Work required:
Reproduce, exactly and in full, only the lines below from the one containing "with visible browser" through the one containing "Verification attempts fail".

+++ Records supplied

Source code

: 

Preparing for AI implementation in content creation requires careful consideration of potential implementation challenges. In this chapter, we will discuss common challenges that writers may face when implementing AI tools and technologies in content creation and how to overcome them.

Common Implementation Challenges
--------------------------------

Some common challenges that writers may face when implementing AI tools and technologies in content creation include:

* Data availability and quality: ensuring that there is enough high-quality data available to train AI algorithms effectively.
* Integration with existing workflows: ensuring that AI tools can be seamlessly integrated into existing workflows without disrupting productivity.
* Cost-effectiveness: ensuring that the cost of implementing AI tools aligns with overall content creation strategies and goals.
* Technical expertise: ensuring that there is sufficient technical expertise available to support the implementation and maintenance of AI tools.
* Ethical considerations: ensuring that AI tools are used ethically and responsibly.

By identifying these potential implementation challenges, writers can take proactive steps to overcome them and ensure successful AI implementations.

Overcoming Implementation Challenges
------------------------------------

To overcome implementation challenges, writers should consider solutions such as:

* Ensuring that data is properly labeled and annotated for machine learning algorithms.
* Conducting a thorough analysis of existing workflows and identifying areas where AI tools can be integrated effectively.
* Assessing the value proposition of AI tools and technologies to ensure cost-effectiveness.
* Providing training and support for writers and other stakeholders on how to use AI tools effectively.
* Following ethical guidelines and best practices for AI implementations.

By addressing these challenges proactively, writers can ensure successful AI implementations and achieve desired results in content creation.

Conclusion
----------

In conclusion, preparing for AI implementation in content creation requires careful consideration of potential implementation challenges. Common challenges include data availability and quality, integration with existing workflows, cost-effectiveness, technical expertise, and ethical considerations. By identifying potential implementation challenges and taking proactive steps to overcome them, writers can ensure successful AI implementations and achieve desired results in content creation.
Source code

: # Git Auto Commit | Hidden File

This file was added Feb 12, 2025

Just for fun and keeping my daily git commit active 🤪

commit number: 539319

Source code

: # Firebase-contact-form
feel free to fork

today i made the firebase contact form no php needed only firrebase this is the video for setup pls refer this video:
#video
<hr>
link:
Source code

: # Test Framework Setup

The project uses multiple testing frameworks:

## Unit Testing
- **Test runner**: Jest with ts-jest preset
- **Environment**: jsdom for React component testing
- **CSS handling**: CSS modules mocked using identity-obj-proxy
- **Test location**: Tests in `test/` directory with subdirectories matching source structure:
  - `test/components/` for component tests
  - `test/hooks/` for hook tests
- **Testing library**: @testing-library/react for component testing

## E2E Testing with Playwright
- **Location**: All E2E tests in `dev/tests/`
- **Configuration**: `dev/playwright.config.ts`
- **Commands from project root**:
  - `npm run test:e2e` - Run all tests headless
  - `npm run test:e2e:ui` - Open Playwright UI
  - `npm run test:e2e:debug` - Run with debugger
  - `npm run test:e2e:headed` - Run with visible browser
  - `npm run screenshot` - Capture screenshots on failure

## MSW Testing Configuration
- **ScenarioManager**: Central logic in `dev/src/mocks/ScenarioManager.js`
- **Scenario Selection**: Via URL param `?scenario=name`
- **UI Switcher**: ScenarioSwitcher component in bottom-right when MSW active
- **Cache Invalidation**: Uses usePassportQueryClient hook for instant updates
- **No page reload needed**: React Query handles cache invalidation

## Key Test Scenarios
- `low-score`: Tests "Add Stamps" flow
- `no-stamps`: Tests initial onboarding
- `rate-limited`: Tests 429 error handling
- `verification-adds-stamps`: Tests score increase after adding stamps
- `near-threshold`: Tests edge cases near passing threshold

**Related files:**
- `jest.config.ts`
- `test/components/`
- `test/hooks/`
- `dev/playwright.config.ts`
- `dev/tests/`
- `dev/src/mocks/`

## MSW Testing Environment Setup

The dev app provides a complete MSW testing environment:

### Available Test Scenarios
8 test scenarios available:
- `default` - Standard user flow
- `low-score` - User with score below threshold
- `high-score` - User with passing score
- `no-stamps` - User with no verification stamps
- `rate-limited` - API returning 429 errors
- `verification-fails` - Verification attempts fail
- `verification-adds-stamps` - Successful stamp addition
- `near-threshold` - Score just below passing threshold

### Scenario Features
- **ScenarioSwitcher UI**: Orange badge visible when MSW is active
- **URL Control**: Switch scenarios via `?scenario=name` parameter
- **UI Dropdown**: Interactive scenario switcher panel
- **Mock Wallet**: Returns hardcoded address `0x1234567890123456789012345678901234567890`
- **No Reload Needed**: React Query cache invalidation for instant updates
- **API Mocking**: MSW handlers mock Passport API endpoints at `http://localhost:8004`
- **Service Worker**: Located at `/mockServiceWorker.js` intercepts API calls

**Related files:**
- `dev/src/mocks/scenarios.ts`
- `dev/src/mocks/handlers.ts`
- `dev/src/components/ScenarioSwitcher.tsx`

++++++

Response box:
  - `npm run test:e2e:headed` - Run with visible browser
  - `npm run screenshot` - Capture screenshots on failure

## MSW Testing Configuration
- **ScenarioManager**: Central logic in `dev/src/mocks/ScenarioManager.js`
- **Scenario Selection**: Via URL param `?scenario=name`
- **UI Switcher**: ScenarioSwitcher component in bottom-right when MSW active
- **Cache Invalidation**: Uses usePassportQueryClient hook for instant updates
- **No page reload needed**: React Query handles cache invalidation

## Key Test Scenarios
- `low-score`: Tests "Add Stamps" flow
- `no-stamps`: Tests initial onboarding
- `rate-limited`: Tests 429 error handling
- `verification-adds-stamps`: Tests score increase after adding stamps
- `near-threshold`: Tests edge cases near passing threshold

**Related files:**
- `jest.config.ts`
- `test/components/`
- `test/hooks/`
- `dev/playwright.config.ts`
- `dev/tests/`
- `dev/src/mocks/`

## MSW Testing Environment Setup

The dev app provides a complete MSW testing environment:

### Available Test Scenarios
8 test scenarios available:
- `default` - Standard user flow
- `low-score` - User with score below threshold
- `high-score` - User with passing score
- `no-stamps` - User with no verification stamps
- `rate-limited` - API returning 429 errors
- `verification-fails` - Verification attempts fail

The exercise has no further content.